**AIM OF THE EXERCISE**
Determine how many lines of the listing below hold the string "directory", then state that number alone.

**INPUT FOR THIS TASK**
════
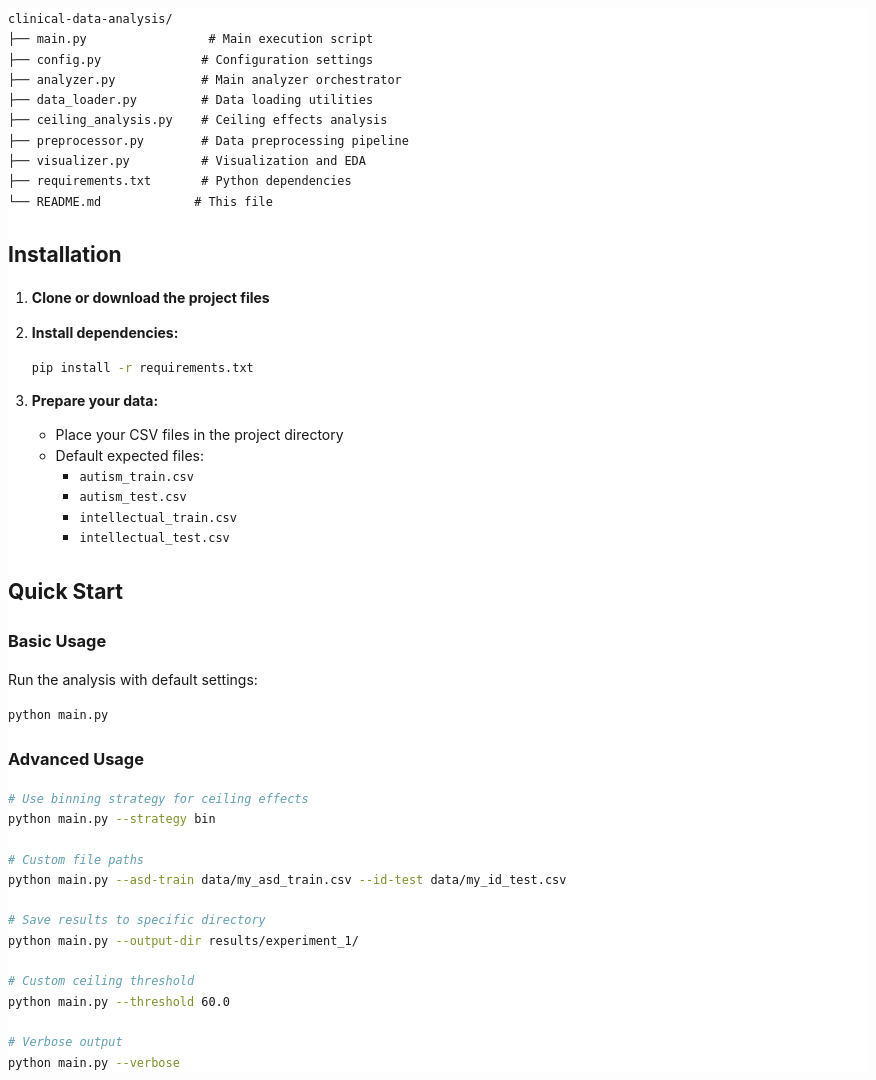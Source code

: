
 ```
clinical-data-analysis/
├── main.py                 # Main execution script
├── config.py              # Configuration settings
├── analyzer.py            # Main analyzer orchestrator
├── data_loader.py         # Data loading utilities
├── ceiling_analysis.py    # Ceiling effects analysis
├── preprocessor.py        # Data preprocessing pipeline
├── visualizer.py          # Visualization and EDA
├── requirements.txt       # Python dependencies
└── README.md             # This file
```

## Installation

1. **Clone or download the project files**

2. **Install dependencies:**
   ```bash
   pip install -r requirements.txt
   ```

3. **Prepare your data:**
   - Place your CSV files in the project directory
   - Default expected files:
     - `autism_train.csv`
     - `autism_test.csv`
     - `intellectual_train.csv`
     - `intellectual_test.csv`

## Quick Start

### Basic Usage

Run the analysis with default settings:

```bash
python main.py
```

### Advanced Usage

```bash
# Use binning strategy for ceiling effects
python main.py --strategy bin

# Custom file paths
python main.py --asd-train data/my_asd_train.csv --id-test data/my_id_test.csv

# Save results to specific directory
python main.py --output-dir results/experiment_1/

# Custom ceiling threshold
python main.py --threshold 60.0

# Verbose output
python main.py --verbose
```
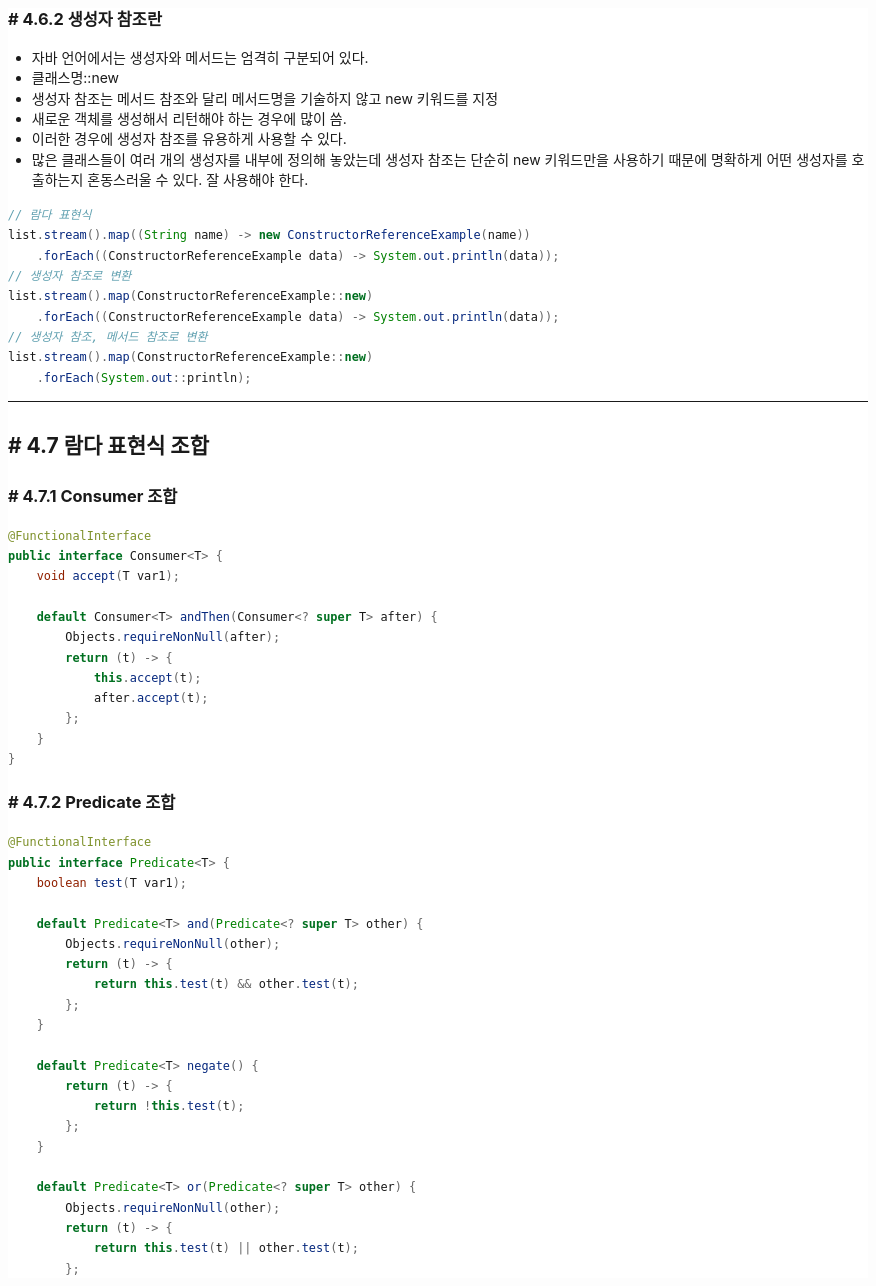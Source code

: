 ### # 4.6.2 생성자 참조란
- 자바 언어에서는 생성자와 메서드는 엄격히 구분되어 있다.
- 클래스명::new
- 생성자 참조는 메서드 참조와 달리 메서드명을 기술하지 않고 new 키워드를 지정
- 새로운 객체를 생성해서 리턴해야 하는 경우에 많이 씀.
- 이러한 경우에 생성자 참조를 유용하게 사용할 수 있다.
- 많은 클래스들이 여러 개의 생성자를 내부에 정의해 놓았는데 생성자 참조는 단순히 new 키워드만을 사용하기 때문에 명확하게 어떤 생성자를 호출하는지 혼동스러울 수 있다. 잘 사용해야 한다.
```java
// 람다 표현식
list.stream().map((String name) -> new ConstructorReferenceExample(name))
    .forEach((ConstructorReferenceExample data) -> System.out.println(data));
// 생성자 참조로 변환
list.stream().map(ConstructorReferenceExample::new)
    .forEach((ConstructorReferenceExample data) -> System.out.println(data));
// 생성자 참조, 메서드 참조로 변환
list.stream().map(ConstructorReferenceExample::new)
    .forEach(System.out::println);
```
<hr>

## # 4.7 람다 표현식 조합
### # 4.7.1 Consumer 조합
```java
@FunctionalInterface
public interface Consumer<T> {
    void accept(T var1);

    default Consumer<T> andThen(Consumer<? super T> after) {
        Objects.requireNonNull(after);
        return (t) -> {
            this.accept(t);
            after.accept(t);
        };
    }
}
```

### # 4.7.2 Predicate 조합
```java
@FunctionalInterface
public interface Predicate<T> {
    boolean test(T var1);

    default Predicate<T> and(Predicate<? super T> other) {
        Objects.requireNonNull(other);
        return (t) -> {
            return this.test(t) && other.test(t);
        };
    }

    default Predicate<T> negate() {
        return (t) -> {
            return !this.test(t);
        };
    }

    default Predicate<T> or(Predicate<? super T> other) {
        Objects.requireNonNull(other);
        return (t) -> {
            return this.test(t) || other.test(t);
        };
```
════
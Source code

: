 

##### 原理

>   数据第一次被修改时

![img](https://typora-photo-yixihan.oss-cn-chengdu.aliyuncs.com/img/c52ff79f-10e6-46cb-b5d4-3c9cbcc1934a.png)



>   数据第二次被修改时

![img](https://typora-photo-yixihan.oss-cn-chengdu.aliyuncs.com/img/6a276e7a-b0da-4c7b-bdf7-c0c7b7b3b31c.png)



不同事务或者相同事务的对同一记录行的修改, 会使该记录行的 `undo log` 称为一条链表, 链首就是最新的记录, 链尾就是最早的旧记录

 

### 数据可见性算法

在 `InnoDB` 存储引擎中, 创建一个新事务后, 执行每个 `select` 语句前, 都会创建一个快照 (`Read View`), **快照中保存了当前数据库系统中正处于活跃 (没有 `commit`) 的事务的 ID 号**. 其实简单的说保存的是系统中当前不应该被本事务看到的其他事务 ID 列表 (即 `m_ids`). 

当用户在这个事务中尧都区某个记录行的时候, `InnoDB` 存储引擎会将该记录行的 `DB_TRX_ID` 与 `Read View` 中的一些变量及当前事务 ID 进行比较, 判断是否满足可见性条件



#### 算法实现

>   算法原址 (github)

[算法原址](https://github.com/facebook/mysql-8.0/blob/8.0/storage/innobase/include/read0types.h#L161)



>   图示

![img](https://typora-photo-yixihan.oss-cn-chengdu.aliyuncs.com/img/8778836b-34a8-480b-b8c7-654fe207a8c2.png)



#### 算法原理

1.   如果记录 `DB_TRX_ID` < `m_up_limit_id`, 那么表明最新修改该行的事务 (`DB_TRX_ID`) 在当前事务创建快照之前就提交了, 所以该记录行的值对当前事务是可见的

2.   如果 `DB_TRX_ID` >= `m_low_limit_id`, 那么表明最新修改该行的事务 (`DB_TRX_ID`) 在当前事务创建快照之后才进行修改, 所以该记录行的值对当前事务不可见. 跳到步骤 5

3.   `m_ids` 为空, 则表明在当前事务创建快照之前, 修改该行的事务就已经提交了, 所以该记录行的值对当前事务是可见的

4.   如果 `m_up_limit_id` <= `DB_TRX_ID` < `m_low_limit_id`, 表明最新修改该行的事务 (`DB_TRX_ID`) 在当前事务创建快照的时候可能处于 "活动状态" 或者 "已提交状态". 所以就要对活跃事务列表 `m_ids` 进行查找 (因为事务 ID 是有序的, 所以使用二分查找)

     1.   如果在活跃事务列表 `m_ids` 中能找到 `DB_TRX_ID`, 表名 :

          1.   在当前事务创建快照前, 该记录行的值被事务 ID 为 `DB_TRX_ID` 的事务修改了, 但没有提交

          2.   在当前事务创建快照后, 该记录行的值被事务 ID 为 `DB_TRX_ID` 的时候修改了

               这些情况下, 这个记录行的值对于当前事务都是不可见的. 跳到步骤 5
════
**TASK RESPONSE**
2